Maryland unveils new ‘mylife’ website designed to support youth and alumni of foster homes
BALTIMORE, MD– To continue to prepare young people in foster care for the future and to facilitate a successful transition to adulthood, the Maryland Department of Human Services (DHS) today launchedmy life, an interactive website providing foster children and alumni with the resources and information they need to lead the lives they choose.
The ability for young people in host families to leave their own indelible mark on the website was an essential part of the architecture. From content, design, color palettes, functionality and mobile responsiveness, the youth in foster care sat at the head of the table, providing their feedback and recommendations to a number of focus groups in person and virtual organized throughout the various stages of the Web. design.
“my lifeembodies two pillars of our mission: assistance combined with paving the way to self-reliance, âsaid DHS Secretary Lourdes R. Padilla. “The Involvement and Valuable Contributions of Maryland Adopted Youth to Craftsmy lifemeans that they have given a head start to their peers who are sailing the same terrain. I am proud of their collective maturity and wisdom, and I hope they share this pride, so justly deserved.
New website incorporates strengths-based plans to prepare youth ages 13-21 for adulthood, such as the Ready by 21 programs and the Maryland Youth Transition Plan, as well as aftercare services and resources COVID-19 relief packages, all designed to help ensure self-reliance. -sufficiency. Everything from applying for financial aid to job training, credit reports, health care and housing,my lifeprovides all the information young people in care need.
âOur vision ofmy lifewas to create a safe space for young people in care in Maryland to seek advice, learn, and provide feedback on decisions and actions that directly affect their quality of life – such as school, employment, care. health, relationships, and more, âsaid Michelle L Farr, executive director of social services administration at DHS.
Themy lifethe website design organizes the resources for youth in foster care into seven categories: social awareness and personal care, housing and homelessness services, helpful tips and support services, credit and money management, education and employment, important life documents and resources for elders, all provided nationally, nationally and regionally. A calendar of events, a contact list, and information about the State Youth Advisory Council complement the information provided on the Important To Foster Youth In Maryland website.
âAdolescents represent the cutting edge of technology and connectivity, often signaling future changes in adult populations,â said Katherine Morris, director of communications at DHS. âWith this in mind, we designed themy lifewebsite as a mobile responsive first, because we know that phones are the main method of accessing the Internet for young people. All of the work has been done in-house, and the website’s ease of mobility – from customization features to user-friendly navigation – can be attributed to our team and their willingness to translate conceptual ideas into fully functional applications.
my lifeis just one way DHS is continually looking for ways to benefit young people in care and provide them with opportunities to support them throughout their journey. More information onmy lifecan be found at https://mylife.maryland.gov.

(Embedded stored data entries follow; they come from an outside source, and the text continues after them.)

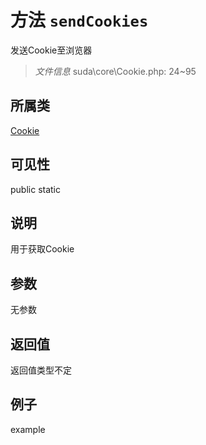 # 方法 `sendCookies`

发送Cookie至浏览器

> *文件信息* suda\core\Cookie.php: 24~95

## 所属类 

[Cookie](../Cookie.md)

## 可见性

 public static

## 说明

用于获取Cookie


## 参数


无参数


## 返回值

返回值类型不定


## 例子

example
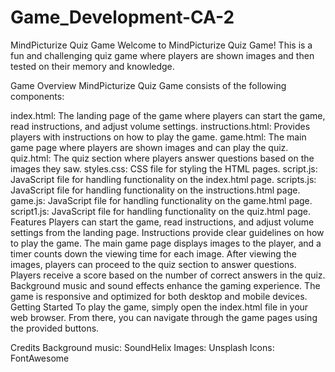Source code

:# Game_Development-CA-2
MindPicturize Quiz Game
Welcome to MindPicturize Quiz Game! This is a fun and challenging quiz game where players are shown images and then tested on their memory and knowledge.

Game Overview
MindPicturize Quiz Game consists of the following components:

index.html: The landing page of the game where players can start the game, read instructions, and adjust volume settings.
instructions.html: Provides players with instructions on how to play the game.
game.html: The main game page where players are shown images and can play the quiz.
quiz.html: The quiz section where players answer questions based on the images they saw.
styles.css: CSS file for styling the HTML pages.
script.js: JavaScript file for handling functionality on the index.html page.
scripts.js: JavaScript file for handling functionality on the instructions.html page.
game.js: JavaScript file for handling functionality on the game.html page.
script1.js: JavaScript file for handling functionality on the quiz.html page.
Features
Players can start the game, read instructions, and adjust volume settings from the landing page.
Instructions provide clear guidelines on how to play the game.
The main game page displays images to the player, and a timer counts down the viewing time for each image.
After viewing the images, players can proceed to the quiz section to answer questions.
Players receive a score based on the number of correct answers in the quiz.
Background music and sound effects enhance the gaming experience.
The game is responsive and optimized for both desktop and mobile devices.
Getting Started
To play the game, simply open the index.html file in your web browser. From there, you can navigate through the game pages using the provided buttons.

Credits
Background music: SoundHelix
Images: Unsplash
Icons: FontAwesome
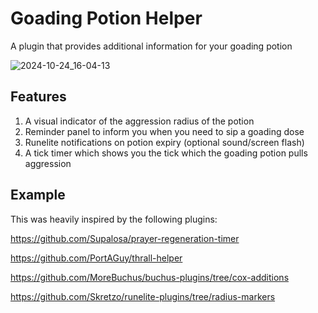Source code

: # Goading Potion Helper

A plugin that provides additional information for your goading potion

![2024-10-24_16-04-13](https://github.com/user-attachments/assets/110d0c88-94d8-4f29-a01e-30c1b69bb03c)

## Features

1. A visual indicator of the aggression radius of the potion 
2. Reminder panel to inform you when you need to sip a goading dose
3. Runelite notifications on potion expiry (optional sound/screen flash)
4. A tick timer which shows you the tick which the goading potion pulls aggression

## Example
This was heavily inspired by the following plugins:


https://github.com/Supalosa/prayer-regeneration-timer

https://github.com/PortAGuy/thrall-helper

https://github.com/MoreBuchus/buchus-plugins/tree/cox-additions

https://github.com/Skretzo/runelite-plugins/tree/radius-markers
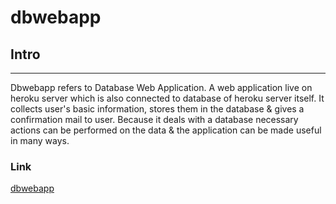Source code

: # dbwebapp

## Intro
---
Dbwebapp refers to Database Web Application. A web application live on heroku server which is also connected to database of heroku server itself.
It collects user's basic information, stores them in the database & gives a confirmation mail to user.
Because it deals with a database necessary actions can be performed on the data & the application can be made useful in  many ways.

### Link
[dbwebapp](https://dbwebapp2.heroku.com "Database Web Application")
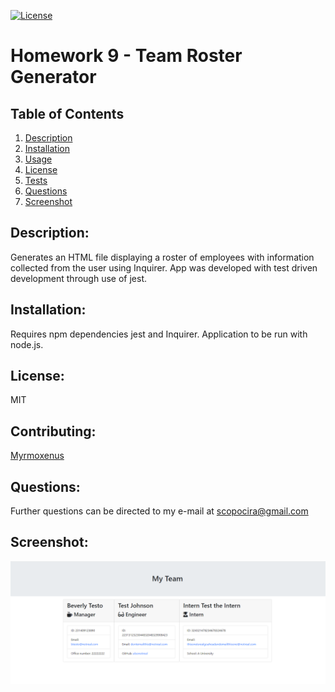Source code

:
[![License](https://img.shields.io/badge/License-MIT-yellow.svg)](https://opensource.org/licenses/MIT)
# Homework 9 - Team Roster Generator

## Table of Contents

1. [Description](#description)
2. [Installation](#installation)
3. [Usage](#usage)
4. [License](#license)
5. [Tests](#tests)
6. [Questions](#questions)
7. [Screenshot](#screenshot)

## Description:
Generates an HTML file displaying a roster of employees with information collected from the user using Inquirer. App was developed with test driven development through use of jest.

## Installation: 
Requires npm dependencies jest and Inquirer. Application to be run with node.js.

## License: 
MIT

## Contributing: 
[Myrmoxenus](https://github.com/Myrmoxenus)

## Questions: 
 Further questions can be directed to my e-mail at  scopocira@gmail.com

## Screenshot: 
![Screenshot of Application](Images/screenshot.png)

The Maryland Department of Human Services (DHS) is the state’s primary social service provider, reaching over one million people annually. Through its 24 local social service departments, the agency looks for opportunities to help those in economic need, provide preventative services, and protect vulnerable children and adults in each of Maryland’s 23 counties and the city of Baltimore. . Additional information can be found at dhs.maryland.gov.